Item-to-Item Collaborative Filtering with Amazon's Recommendation System

Introduction

In making its product recommendations, Amazon makes heavy use of an item-to-item collaborative filtering approach. This essentially means that for each item X, Amazon builds a neighborhood of related items S(X); whenever you buy/look at an item, Amazon then recommends you items from that item’s neighborhood. That’s why when you sign in to Amazon and look at the front page, your recommendations are mostly of the form “You viewed… Customers who viewed this also viewed…”.

Other approaches.

The item-to-item approach can be contrasted to:

  • A user-to-user collaborative filtering approach. This finds users similar to you (e.g., it could find users who bought a lot of items in common with you), and suggest items that they’ve bought but you haven’t.
  • A global, latent factorization approach. Rather than looking at individual items in isolation (in the item-to-item approach, if you and I both buy a book X, Amazon will make essentially the same recommendations based on X, regardless of what we’ve bought in the past), a global approach would look at all the items you’ve bought, and try to detect properties that characterize what you like. For example, if you buy a lot of science fiction books and also a lot of romance books, a global-approach algorithm might try to recommend you books with both science fiction and romance elements.

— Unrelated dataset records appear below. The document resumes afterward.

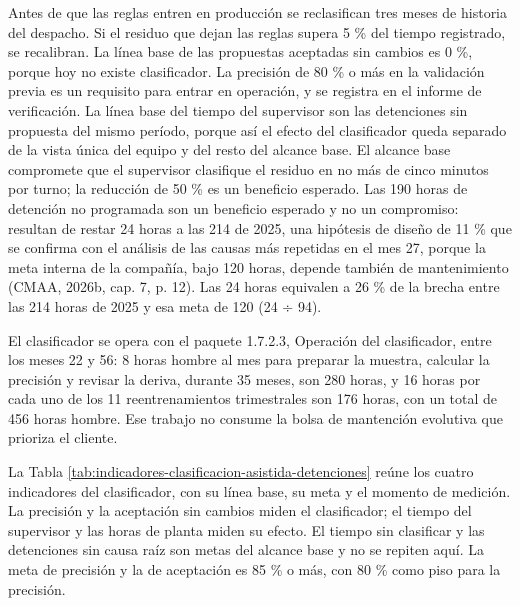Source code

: \documentclass[anexo]{../../comun/overfore}
\begin{document}
Antes de que las reglas entren en producción se reclasifican tres meses de historia del despacho. Si el residuo que dejan las reglas supera 5 \% del tiempo registrado, se recalibran. La línea base de las propuestas aceptadas sin cambios es 0 \%, porque hoy no existe clasificador. La precisión de 80 \% o más en la validación previa es un requisito para entrar en operación, y se registra en el informe de verificación. La línea base del tiempo del supervisor son las detenciones sin propuesta del mismo período, porque así el efecto del clasificador queda separado de la vista única del equipo y del resto del alcance base. El alcance base compromete que el supervisor clasifique el residuo en no más de cinco minutos por turno; la reducción de 50 \% es un beneficio esperado. Las 190 horas de detención no programada son un beneficio esperado y no un compromiso: resultan de restar 24 horas a las 214 de 2025, una hipótesis de diseño de 11 \% que se confirma con el análisis de las causas más repetidas en el mes 27, porque la meta interna de la compañía, bajo 120 horas, depende también de mantenimiento (CMAA, 2026b, cap. 7, p. 12). Las 24 horas equivalen a 26 \% de la brecha entre las 214 horas de 2025 y esa meta de 120 (24 ÷ 94).

El clasificador se opera con el paquete 1.7.2.3, Operación del clasificador, entre los meses 22 y 56: 8 horas hombre al mes para preparar la muestra, calcular la precisión y revisar la deriva, durante 35 meses, son 280 horas, y 16 horas por cada uno de los 11 reentrenamientos trimestrales son 176 horas, con un total de 456 horas hombre. Ese trabajo no consume la bolsa de mantención evolutiva que prioriza el cliente.

La Tabla \ref{tab:indicadores-clasificacion-asistida-detenciones} reúne los cuatro indicadores del clasificador, con su línea base, su meta y el momento de medición. La precisión y la aceptación sin cambios miden el clasificador; el tiempo del supervisor y las horas de planta miden su efecto. El tiempo sin clasificar y las detenciones sin causa raíz son metas del alcance base y no se repiten aquí. La meta de precisión y la de aceptación es 85 \% o más, con 80 \% como piso para la precisión.
\end{document}
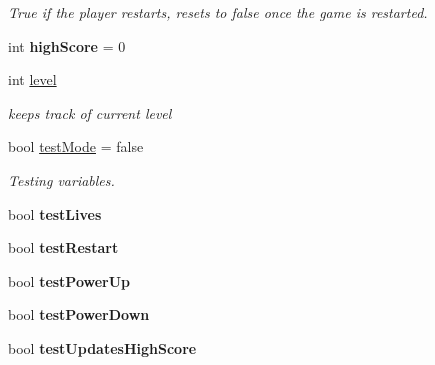 \begin{DoxyCompactItemize}
\begin{DoxyCompactList}\small\item\em True if the player restarts, resets to false once the game is restarted. \end{DoxyCompactList}\item 
\mbox{\label{class_player_controller_adba61318804b2e3f908c6e3290ca755d}} 
int {\bfseries high\+Score} = 0
\item 
\mbox{\label{class_player_controller_a72b14fadfbe633bb3ba317b2a59c557e}} 
int \mbox{\hyperlink{class_player_controller_a72b14fadfbe633bb3ba317b2a59c557e}{level}}
\begin{DoxyCompactList}\small\item\em keeps track of current level \end{DoxyCompactList}\item 
\mbox{\label{class_player_controller_a99608cc786dba21c5c1dc22f4cef1327}} 
bool \mbox{\hyperlink{class_player_controller_a99608cc786dba21c5c1dc22f4cef1327}{test\+Mode}} = false
\begin{DoxyCompactList}\small\item\em Testing variables. \end{DoxyCompactList}\item 
\mbox{\label{class_player_controller_a9dcb593b13e3fd9145f5d749a0931eb0}} 
bool {\bfseries test\+Lives}
\item 
\mbox{\label{class_player_controller_a2de6872ee0710f0969004e1b26b01e47}} 
bool {\bfseries test\+Restart}
\item 
\mbox{\label{class_player_controller_affbbdfb14b0f101485d4dc1a54883f38}} 
bool {\bfseries test\+Power\+Up}
\item 
\mbox{\label{class_player_controller_aa8cf3b4a76e12592ce5b52bf5a6dae35}} 
bool {\bfseries test\+Power\+Down}
\item 
\mbox{\label{class_player_controller_aa95666d7ebdc47342a0fe58a8c58d846}} 
bool {\bfseries test\+Updates\+High\+Score}
\item 

\end{DoxyCompactItemize}
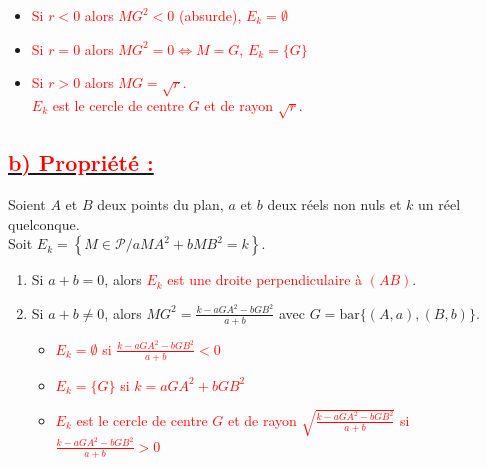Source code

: \documentclass[12pt,a4paper]{article}
\begin{document}
\begin{enumerate}
\begin{enumerate}
\begin{itemize}
    \item \textcolor{red}{Si $r < 0$ alors $MG^2 < 0$ (absurde), $E_k = \emptyset$}
    \item \textcolor{red}{Si $r = 0$ alors $MG^2 = 0 \iff M = G$, $E_k = \{G\}$}
\end{itemize}

\vspace{0.3cm}

\begin{itemize}
    \item \textcolor{red}{Si $r > 0$ alors $MG = \sqrt{r}$.} \\
    \textcolor{red}{$E_k$ est le cercle de centre $G$ et de rayon $\sqrt{r}$.}
\end{itemize}
\end{enumerate}
\end{enumerate}

\subsection*{\underline{\textbf{\textcolor{red}{b) Propriété :}}}}

Soient $A$ et $B$ deux points du plan, $a$ et $b$ deux réels non nuls et $k$ un réel quelconque. \\
Soit $E_k = \left\{ M \in \mathcal{P} \big/ aMA^2 + bMB^2 = k \right\}$.

\begin{enumerate}
    \item Si $a + b = 0$, alors \textcolor{red}{$E_k$ est une droite perpendiculaire à $(AB)$}.
    \item Si $a + b \neq 0$, alors $MG^2 = \frac{k - a GA^2 - b GB^2}{a + b}$ avec $G = \text{bar}\{(A, a), (B, b)\}$.
    \begin{itemize}
        \item \textcolor{red}{$E_k = \emptyset$ si $\frac{k - a GA^2 - b GB^2}{a + b} < 0$}
        \item \textcolor{red}{$E_k = \{G\}$ si $k = a GA^2 + b GB^2$}
        \item \textcolor{red}{$E_k$ est le cercle de centre $G$ et de rayon $\sqrt{\frac{k - a GA^2 - b GB^2}{a + b}}$ si $\frac{k - a GA^2 - b GB^2}{a + b} > 0$}
    \end{itemize}
\end{enumerate}

\vspace{0.5cm}
\end{document}

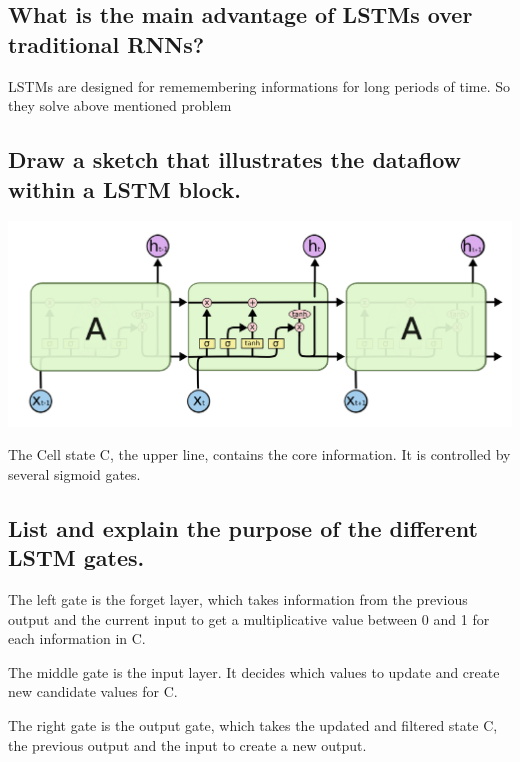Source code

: \subsection{What is the main advantage of LSTMs over traditional RNNs?}
LSTMs are designed for rememembering informations for long periods of time. So they solve above mentioned problem
\subsection{Draw a sketch that illustrates the dataflow within a LSTM block.}
\begin{minipage}{\textwidth}
\includegraphics[width=\textwidth]{./img/lstm.png}
\end{minipage}
The Cell state C, the upper line, contains the core information. It is controlled by several
sigmoid gates. 
\subsection{List and explain the purpose of the different LSTM gates.}
The left gate is the forget layer, which takes information from the previous output and the current input to get a multiplicative value between 0 and 1 for each information in C.

The middle gate is the input layer. It decides which values to update and create new candidate values for C.

The right gate is the output gate, which takes the updated and filtered state C, the previous output and the input to create a new output.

Pros/cons of the item-to-item approach:

  • Pros over the user-to-user approach: Amazon (and most applications) has many more users than items, so it’s computationally simpler to find similar items than it is to find similar users. Finding similar users is also a difficult algorithmic task, since individual users often have a very wide range of tastes, but individual items usually belong to relatively few genres.
  • Pros over the factorization approach: Simpler to implement. Faster to update recommendations: as soon as you buy a new book, Amazon can make a new recommendation in the item-to-item approach, whereas a factorization approach would have to wait until the factorization has been recomputed. The item-to-item approach can also be more easily leveraged in several areas, not only in the recommendations made to you, but also in the “similar items/other customers also bought” section when you look at a particular item.
  • Cons of the item-to-item approach: You don’t get very much diversity or surprise in item-to-item recommendations, so recommendations tend to be kind of “obvious” and boring.

How to find similar items

Since the item-to-item approach makes crucial use of similar items, here’s a high-level view of how to do it. First, associate each item with the set of users who have bought/looked at it. The similarity between any two items could then be a normalized measure of the number of users they have in common (i.e., the Jaccard index) or the cosine distance between the two items (imagine each item as a vector, with a 1 in the ith element if user i has bought it, and 0 otherwise).

Edwin Chen

Surge AI CEO: data labeling and RLHF, designed for the next generation of AI.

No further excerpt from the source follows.